Wir als Journalist:innen wissen nur zu gut, wie wichtig es ist, auf unterschiedliche Quellen zurückzugreifen, und ­dafür war Notimex ein gutes Beispiel. Die Agentur versorgte auch Gemeinden, die nicht oder nur punktuell ans Internet angeschlossen sind, mit gut recherchierten Informationen. Da sind traditionelle Medien, die auf Notimex zurückgriffen, deutlich wichtiger als in Mexiko-Stadt. Notimex war ein öffentliches Medium, das einen wichtigen Auftrag hat, und ist nun in Auf­lösung. Das widerspricht auch dem Programm eines linken Präsidenten, der sich im Wahlkampf für das Recht auf Information ausgesprochen hatte. Die Schließung von Notimex ist eine schlechte Nachricht für alle Journa­list:innen und die Gewerkschaftsbewegung im Land.

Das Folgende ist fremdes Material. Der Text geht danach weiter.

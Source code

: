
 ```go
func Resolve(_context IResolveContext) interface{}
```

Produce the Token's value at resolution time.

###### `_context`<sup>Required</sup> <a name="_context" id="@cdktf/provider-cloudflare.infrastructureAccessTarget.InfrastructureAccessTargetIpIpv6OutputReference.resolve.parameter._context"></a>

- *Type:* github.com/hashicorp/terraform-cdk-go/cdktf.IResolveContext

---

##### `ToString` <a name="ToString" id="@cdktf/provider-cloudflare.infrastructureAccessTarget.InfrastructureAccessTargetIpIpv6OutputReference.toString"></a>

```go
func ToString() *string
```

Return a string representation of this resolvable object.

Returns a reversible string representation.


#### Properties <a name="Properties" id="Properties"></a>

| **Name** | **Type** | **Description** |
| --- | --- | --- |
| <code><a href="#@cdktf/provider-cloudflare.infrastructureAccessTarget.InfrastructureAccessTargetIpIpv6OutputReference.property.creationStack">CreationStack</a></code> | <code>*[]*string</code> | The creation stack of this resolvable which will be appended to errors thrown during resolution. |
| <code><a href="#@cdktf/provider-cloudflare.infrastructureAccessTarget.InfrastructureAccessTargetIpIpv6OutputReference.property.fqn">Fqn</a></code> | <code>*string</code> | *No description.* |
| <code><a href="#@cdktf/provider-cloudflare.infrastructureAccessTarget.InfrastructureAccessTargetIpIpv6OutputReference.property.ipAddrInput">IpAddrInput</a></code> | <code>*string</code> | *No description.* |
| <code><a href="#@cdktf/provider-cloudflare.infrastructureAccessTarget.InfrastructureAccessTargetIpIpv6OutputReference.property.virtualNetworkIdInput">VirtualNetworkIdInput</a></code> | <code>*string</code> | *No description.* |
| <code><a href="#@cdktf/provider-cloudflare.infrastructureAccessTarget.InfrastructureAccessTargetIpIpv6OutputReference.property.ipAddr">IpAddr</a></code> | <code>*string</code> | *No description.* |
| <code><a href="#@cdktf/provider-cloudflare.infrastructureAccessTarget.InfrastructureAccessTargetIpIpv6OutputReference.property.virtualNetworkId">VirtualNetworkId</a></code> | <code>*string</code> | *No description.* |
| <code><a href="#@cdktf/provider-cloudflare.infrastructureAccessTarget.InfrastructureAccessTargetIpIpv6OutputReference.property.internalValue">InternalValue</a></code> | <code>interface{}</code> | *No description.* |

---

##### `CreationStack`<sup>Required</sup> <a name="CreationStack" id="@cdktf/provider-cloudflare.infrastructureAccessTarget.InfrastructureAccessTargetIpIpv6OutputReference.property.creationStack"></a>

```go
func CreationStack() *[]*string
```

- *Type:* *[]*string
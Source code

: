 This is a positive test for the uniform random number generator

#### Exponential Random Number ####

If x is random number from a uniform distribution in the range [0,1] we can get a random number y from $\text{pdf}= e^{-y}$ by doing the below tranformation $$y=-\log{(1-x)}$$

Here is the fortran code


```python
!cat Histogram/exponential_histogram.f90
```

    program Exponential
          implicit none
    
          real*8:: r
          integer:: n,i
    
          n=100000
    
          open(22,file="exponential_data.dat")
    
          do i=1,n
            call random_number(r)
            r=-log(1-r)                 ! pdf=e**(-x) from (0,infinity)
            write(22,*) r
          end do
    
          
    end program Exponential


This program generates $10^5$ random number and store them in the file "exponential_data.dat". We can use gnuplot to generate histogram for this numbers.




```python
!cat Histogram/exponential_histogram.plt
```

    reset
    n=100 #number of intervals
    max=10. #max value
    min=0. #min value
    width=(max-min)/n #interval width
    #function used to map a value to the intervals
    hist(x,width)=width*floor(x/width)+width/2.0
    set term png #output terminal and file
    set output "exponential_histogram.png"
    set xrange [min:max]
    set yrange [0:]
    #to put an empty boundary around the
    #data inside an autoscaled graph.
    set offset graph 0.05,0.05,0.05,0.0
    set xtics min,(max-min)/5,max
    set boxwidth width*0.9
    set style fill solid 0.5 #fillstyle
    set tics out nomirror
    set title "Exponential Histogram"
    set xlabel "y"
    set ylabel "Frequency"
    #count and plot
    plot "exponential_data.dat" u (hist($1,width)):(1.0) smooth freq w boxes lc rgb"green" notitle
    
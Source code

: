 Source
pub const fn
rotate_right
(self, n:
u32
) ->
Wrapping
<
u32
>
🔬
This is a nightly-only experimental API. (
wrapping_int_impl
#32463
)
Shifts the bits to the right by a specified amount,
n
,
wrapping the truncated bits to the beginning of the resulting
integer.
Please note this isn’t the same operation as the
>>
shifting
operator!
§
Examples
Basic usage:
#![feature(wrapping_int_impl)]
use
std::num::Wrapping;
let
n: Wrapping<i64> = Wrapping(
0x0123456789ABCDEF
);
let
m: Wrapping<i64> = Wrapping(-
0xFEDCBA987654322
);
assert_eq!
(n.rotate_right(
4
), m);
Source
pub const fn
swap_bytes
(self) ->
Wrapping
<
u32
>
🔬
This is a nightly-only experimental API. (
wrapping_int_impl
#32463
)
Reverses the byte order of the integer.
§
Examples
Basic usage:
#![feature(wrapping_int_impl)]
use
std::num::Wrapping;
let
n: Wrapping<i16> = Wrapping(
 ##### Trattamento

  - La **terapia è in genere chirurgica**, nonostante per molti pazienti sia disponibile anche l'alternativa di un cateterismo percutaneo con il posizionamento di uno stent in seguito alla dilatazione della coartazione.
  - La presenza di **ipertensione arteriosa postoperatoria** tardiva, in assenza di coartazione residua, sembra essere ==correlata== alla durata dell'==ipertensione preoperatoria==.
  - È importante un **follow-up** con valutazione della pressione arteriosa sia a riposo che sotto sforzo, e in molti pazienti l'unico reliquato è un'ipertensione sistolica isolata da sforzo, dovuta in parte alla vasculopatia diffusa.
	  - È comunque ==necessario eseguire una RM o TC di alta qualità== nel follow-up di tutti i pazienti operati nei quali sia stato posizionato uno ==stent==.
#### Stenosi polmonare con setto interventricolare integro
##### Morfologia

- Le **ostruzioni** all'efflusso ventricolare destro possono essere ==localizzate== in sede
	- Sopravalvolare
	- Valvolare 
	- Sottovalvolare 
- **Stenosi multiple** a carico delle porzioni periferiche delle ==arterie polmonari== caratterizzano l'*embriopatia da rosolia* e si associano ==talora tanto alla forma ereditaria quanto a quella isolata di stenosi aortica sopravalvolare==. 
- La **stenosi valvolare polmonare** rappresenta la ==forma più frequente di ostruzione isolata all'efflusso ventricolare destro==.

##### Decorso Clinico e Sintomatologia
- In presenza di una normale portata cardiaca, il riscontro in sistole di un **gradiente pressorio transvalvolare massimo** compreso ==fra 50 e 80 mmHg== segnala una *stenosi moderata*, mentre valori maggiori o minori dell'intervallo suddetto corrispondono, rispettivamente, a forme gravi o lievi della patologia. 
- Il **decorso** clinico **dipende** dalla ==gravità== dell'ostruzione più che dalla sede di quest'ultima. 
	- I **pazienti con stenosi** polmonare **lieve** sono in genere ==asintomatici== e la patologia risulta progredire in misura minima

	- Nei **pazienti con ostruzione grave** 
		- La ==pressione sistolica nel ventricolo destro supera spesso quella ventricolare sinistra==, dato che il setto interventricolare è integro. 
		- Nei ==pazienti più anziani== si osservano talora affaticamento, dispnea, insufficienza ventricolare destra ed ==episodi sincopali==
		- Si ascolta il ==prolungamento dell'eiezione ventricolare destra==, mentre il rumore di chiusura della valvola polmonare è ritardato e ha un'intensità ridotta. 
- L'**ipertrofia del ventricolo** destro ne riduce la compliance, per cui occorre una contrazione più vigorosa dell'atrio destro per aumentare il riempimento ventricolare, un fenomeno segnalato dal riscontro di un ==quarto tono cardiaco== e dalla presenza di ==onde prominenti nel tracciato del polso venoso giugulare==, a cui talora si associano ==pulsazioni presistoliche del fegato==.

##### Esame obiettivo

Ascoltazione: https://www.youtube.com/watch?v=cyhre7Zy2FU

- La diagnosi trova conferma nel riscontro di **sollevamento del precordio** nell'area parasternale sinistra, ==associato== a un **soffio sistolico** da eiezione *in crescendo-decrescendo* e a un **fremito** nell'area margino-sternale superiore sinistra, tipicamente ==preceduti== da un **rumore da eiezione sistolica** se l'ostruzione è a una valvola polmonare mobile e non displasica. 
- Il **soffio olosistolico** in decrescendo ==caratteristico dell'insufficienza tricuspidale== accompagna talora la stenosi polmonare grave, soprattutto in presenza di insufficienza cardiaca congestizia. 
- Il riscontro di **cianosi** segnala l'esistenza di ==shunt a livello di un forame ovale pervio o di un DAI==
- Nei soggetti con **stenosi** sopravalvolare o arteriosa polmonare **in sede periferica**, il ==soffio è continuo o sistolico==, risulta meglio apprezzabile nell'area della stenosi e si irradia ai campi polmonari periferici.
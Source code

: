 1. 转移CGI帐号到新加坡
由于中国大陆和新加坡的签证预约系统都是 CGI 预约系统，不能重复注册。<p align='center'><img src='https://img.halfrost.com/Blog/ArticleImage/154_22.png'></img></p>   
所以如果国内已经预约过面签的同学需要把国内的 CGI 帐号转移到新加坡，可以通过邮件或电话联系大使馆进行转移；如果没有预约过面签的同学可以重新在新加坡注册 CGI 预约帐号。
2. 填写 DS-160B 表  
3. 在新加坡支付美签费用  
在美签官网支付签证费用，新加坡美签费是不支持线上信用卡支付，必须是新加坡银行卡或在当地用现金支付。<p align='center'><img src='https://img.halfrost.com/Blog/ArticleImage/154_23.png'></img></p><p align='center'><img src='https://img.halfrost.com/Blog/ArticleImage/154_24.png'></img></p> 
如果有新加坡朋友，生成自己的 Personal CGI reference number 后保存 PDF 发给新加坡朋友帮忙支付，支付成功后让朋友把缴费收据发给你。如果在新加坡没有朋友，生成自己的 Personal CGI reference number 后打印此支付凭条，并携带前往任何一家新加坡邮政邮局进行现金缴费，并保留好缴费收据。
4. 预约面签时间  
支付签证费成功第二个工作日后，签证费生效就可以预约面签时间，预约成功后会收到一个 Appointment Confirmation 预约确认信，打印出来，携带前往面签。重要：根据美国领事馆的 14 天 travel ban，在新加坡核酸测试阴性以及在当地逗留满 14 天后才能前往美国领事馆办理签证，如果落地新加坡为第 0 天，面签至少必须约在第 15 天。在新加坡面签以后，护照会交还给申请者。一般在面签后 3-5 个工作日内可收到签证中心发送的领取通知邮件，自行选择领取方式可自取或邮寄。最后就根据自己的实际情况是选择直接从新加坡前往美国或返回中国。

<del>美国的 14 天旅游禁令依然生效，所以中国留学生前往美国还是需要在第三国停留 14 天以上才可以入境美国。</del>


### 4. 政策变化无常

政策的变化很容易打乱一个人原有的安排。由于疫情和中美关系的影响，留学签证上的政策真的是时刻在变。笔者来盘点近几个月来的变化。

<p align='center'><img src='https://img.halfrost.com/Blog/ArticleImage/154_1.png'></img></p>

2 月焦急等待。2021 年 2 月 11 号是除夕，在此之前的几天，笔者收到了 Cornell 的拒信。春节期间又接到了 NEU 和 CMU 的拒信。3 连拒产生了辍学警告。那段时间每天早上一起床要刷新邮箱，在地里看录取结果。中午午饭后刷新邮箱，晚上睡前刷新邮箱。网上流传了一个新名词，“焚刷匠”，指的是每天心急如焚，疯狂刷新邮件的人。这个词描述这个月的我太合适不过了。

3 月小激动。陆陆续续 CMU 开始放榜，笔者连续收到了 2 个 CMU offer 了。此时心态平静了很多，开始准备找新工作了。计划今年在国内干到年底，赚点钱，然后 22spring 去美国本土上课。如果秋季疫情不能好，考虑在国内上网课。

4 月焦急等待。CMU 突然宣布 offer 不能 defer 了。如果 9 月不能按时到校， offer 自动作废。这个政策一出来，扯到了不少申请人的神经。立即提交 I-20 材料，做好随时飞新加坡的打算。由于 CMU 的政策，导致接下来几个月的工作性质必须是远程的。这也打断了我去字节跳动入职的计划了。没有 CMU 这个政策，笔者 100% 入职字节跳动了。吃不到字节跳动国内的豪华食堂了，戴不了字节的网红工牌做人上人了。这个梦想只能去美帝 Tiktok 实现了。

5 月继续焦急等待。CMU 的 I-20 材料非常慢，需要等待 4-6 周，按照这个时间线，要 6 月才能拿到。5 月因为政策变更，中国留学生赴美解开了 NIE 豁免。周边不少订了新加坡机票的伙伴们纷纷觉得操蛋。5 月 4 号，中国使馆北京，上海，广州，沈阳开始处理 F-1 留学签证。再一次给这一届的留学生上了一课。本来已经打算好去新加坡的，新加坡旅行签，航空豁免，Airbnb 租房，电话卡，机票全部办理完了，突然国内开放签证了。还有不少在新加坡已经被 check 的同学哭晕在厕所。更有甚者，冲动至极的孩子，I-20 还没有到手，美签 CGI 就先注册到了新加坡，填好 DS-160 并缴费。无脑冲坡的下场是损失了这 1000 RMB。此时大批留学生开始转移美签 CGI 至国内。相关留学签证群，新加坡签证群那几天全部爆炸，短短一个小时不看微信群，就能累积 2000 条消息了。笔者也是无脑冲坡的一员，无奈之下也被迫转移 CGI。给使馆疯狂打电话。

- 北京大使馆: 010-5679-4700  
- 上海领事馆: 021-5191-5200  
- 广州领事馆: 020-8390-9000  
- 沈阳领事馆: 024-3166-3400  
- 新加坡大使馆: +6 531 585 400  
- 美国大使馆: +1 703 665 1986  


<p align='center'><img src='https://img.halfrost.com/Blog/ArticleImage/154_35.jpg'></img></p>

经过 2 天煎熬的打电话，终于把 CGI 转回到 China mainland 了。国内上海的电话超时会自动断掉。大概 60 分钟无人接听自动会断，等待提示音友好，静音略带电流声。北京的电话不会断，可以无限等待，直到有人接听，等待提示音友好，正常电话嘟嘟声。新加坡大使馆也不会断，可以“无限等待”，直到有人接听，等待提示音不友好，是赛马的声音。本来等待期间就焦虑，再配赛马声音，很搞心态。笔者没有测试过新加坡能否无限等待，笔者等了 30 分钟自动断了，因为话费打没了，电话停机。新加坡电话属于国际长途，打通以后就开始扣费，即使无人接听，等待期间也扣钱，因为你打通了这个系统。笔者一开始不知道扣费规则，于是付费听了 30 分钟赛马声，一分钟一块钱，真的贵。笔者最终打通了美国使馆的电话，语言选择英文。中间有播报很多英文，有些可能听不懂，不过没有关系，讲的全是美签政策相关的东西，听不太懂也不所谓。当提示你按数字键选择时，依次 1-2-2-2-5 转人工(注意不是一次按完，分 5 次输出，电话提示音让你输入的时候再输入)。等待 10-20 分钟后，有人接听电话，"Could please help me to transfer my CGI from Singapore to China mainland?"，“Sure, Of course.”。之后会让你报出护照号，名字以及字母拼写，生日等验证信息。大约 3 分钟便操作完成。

Die Schließung ist also eine doppelte Niederlage, gerade weil es einen ­Tarifvertrag gab?
Definitiv, denn die Arbeitsbedingungen im Mediensektor werden immer prekärer. Hinzu kommt, dass die Verantwortliche für den Arbeitskonflikt, Sanjuana Martínez, sich nicht verantworten muss. Sie genießt den Rückhalt der Regierung und wird obendrein wohl auch noch eine Abfindung erhalten – das ist ­bitter. Der Präsident höchstpersönlich hält die Hand über sie. Der Fall Notimex ist längst ein Politikum, er lässt sich mit normalen Parametern nicht mehr nachvollziehen.

Wie geht es nun weiter? Verhandeln Sie mit den staatlichen Stellen, dem Sekretariat der mexikanischen Regierung?
Ja, und höchstwahrscheinlich wird der Kongress noch in diesem Monat das Ende von Notimex und den Etat für die Abwicklung der Nachrichtenagentur bewilligen. Dann bleiben den Verantwortlichen zwei Monate, um Abfindungen sowie ausstehende Gehälter auszubezahlen und alle weiteren Notimex betreffenden Verträge auszuhandeln. Ende Dezember könnte Notimex dann Geschichte sein.

Wie geht es für die 85 noch aktiv Streikenden weiter, und wie für die Gewerkschaft Sutnotimex?
Uns droht die Arbeitslosigkeit. Einige werden als freie Journalist:innen weiterarbeiten, sich neue Stellen in einem schwieriger werdenden Mediensektor suchen. Das ist die bittere Realität. Auf der anderen Seite denken wir darüber nach, Sutnotimex und all die Erfahrungen aus dem Streik zu erhalten und weiterzumachen. Wir wollen Sutno­timex zur Branchengewerkschaft im Mediensektor transformieren – nicht nur für Journalist:innen, sondern auch für technische und Ver­waltungs­mit­ar­beiter:innen.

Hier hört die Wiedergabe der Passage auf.